The slower something moves, according to cognitive psychologists, the less likely people are to view it as a threat. Slow progress, however, is not no progress – even tiny movements can produce big results over a sufficiently long timeframe.
A case in point is China’s aircraft carrier programme. Observers following the saga of the Varyag, the partially built Soviet aircraft carrier purchased by China from Ukraine in 1998, have speculated for years about the vessel’s ultimate purpose. Construction on the Varyag stopped with the ship only 60% complete, and lacking electronics and propulsion systems. Did the Chinese plan for, then abandon, a massive retrofit?

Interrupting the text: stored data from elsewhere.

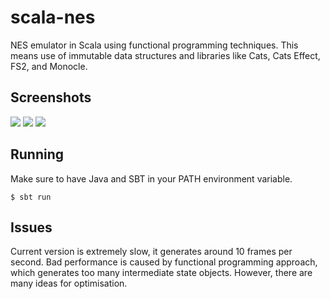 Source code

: # scala-nes
NES emulator in Scala using functional programming techniques. This means use of immutable data structures and 
libraries like Cats, Cats Effect, FS2, and Monocle. 

## Screenshots

<img src="https://raw.github.com/mpod/scala-nes/master/docs/nestest.png"/>
<img src="https://raw.github.com/mpod/scala-nes/master/docs/donkey_kong.png"/>
<img src="https://raw.github.com/mpod/scala-nes/master/docs/smb.png"/>

## Running
Make sure to have Java and SBT in your PATH environment variable.

    $ sbt run
    
## Issues
Current version is extremely slow, it generates around 10 frames per second. Bad performance is caused by functional 
programming approach, which generates too many intermediate state objects. However, there are many ideas for 
optimisation.
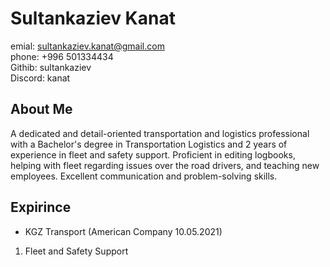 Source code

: # Sultankaziev Kanat
emial: sultankaziev.kanat@gmail.com     
phone: +996 501334434   
Githib: sultankaziev   
Discord: kanat
## About Me      
A dedicated and detail-oriented transportation and logistics professional with a Bachelor's degree in Transportation Logistics and 2 years of experience in fleet and safety support. Proficient in editing logbooks, helping with fleet regarding issues over the road drivers, and teaching new employees. Excellent communication and problem-solving skills.        
## Expirince
+  KGZ Transport (American Company 10.05.2021)   
1. Fleet and Safety Support


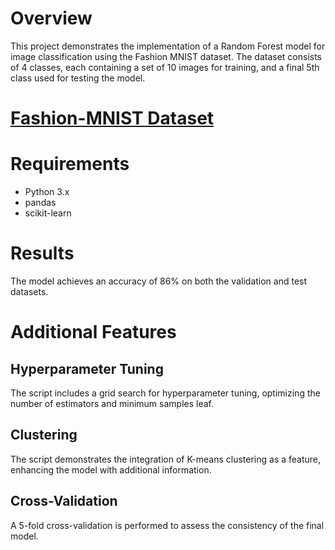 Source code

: # Overview
This project demonstrates the implementation of a Random Forest model for image classification using the Fashion MNIST dataset. The dataset consists of 4 classes, each containing a set of 10 images for training, and a final 5th class used for testing the model.

# [Fashion-MNIST Dataset](https://github.com/zalandoresearch/fashion-mnist)
# Requirements
- Python 3.x
- pandas
- scikit-learn

# Results
The model achieves an accuracy of 86% on both the validation and test datasets.

# Additional Features
## Hyperparameter Tuning
The script includes a grid search for hyperparameter tuning, optimizing the number of estimators and minimum samples leaf.
## Clustering
The script demonstrates the integration of K-means clustering as a feature, enhancing the model with additional information.
## Cross-Validation
A 5-fold cross-validation is performed to assess the consistency of the final model.
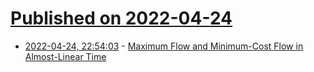 # [Published on 2022-04-24](index.md)

* [2022-04-24, 22:54:03](https://news.ycombinator.com/item?id=31149038) - [Maximum Flow and Minimum-Cost Flow in Almost-Linear Time](https://arxiv.org/abs/2203.00671)

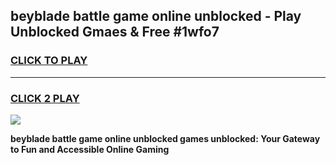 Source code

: 
## beyblade battle game online unblocked - Play Unblocked Gmaes & Free #1wfo7
<h3>
<a href="https://news.freeplayer.one?title=beyblade_battle_game_online_unblocked&ref=26F">CLICK TO PLAY</a></h3>
<hr>

<h3>
<a href="https://news.freeplayer.one?title=beyblade_battle_game_online_unblocked&ref=26F">CLICK 2 PLAY</a>
  
</h3>

<a href="https://news.freeplayer.one?title=beyblade_battle_game_online_unblocked&ref=26F/"><img src="https://clearcache.store/games.png"></a>


**beyblade battle game online unblocked games unblocked: Your Gateway to Fun and Accessible Online Gaming**
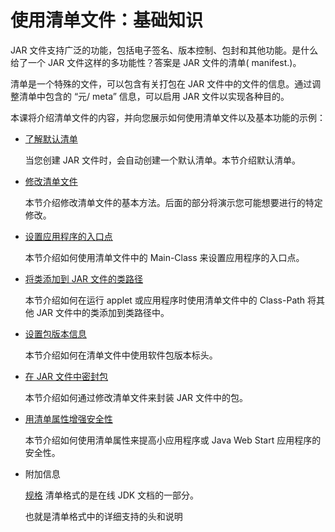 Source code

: # 使用清单文件：基础知识

JAR 文件支持广泛的功能，包括电子签名、版本控制、包封和其他功能。是什么给了一个 JAR 文件这样的多功能性？答案是 JAR 文件的清单( manifest.)。

清单是一个特殊的文件，可以包含有关打包在 JAR 文件中的文件的信息。通过调整清单中包含的 “元/ meta” 信息，可以启用 JAR 文件以实现各种目的。

本课将介绍清单文件的内容，并向您展示如何使用清单文件以及基本功能的示例：

- [了解默认清单](./defman.md)

    当您创建 JAR 文件时，会自动创建一个默认清单。本节介绍默认清单。

- [修改清单文件](./modman.md)

    本节介绍修改清单文件的基本方法。后面的部分将演示您可能想要进行的特定修改。

- [设置应用程序的入口点](./appman.md)

    本节介绍如何使用清单文件中的 Main-Class 来设置应用程序的入口点。

- [将类添加到 JAR 文件的类路径](./downman.md)

    本节介绍如何在运行 applet 或应用程序时使用清单文件中的 Class-Path 将其他 JAR 文件中的类添加到类路径中。

- [设置包版本信息](./packageman.md)

    本节介绍如何在清单文件中使用软件包版本标头。

- [在 JAR 文件中密封包](./sealman.md)

    本节介绍如何通过修改清单文件来封装 JAR 文件中的包。

- [用清单属性增强安全性](./secman.md)

    本节介绍如何使用清单属性来提高小应用程序或 Java Web Start 应用程序的安全性。


- 附加信息

    [规格](https://docs.oracle.com/javase/8/docs/technotes/guides/jar/jar.html#JARManifest)
    清单格式的是在线 JDK 文档的一部分。

    也就是清单格式中的详细支持的头和说明
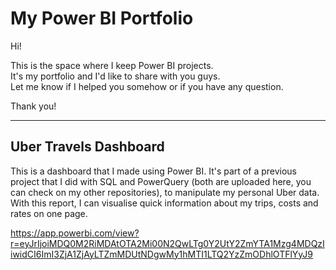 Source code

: # My Power BI Portfolio

Hi!  

This is the space where I keep Power BI projects.  
It's my portfolio and I'd like to share with you guys.  
Let me know if I helped you somehow or if you have any question.  
  
Thank you!

-----

## Uber Travels Dashboard

This is a dashboard that I made using Power BI. It's part of a previous project that I did with SQL and PowerQuery (both are uploaded here, you can check on my other repositories), to manipulate my personal Uber data. With this report, I can visualise quick information about my trips, costs and rates on one page.

https://app.powerbi.com/view?r=eyJrIjoiMDQ0M2RiMDAtOTA2Mi00N2QwLTg0Y2UtY2ZmYTA1Mzg4MDQzIiwidCI6ImI3ZjA1ZjAyLTZmMDUtNDgwMy1hMTI1LTQ2YzZmODhlOTFlYyJ9
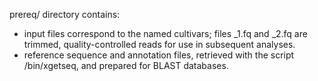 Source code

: prereq/ directory contains:
* input files correspond to the named cultivars; files <LABEL>_1.fq and <LABEL>_2.fq are trimmed, quality-controlled reads for use in subsequent analyses. 
* reference sequence and annotation files, retrieved with the script /bin/xgetseq, and prepared for BLAST databases.
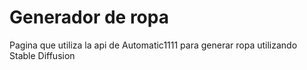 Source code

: # Generador de ropa

Pagina que utiliza la api de Automatic1111 para generar ropa utilizando Stable Diffusion
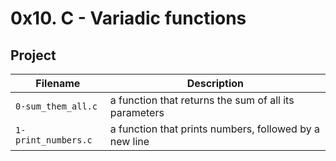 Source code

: # 0x10. C - Variadic functions

## Project

| Filename | Description |
| -------- | ----------- |
| `0-sum_them_all.c` | a function that returns the sum of all its parameters |
| `1-print_numbers.c` | a function that prints numbers, followed by a new line |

In fact, the Varyag may already be performing its ultimate mission of training the next generation of Chinese sailors and naval aviators. More broadly, the Varyag is but one step in the proverbial thousand-mile journey, the outline of which is clearer with some long-term perspective.
CHINESE CARRIER AMBITIONS
Indeed, the first clear evidence of China’s carrier ambitions emerged two decades ago. In 1985, China bought a decommissioned Australian aircraft carrier for scrap – but before it went under the torch, Chinese engineers apparently studied the ship’s design and used the flight deck for pilot training.
After the fall of the Soviet Union, Chinese companies bought two decommissioned Russian anti-submarine carriers, the Minsk and Kiev. China converted both to civilian purposes, but again, Chinese naval architects had the opportunity to study both.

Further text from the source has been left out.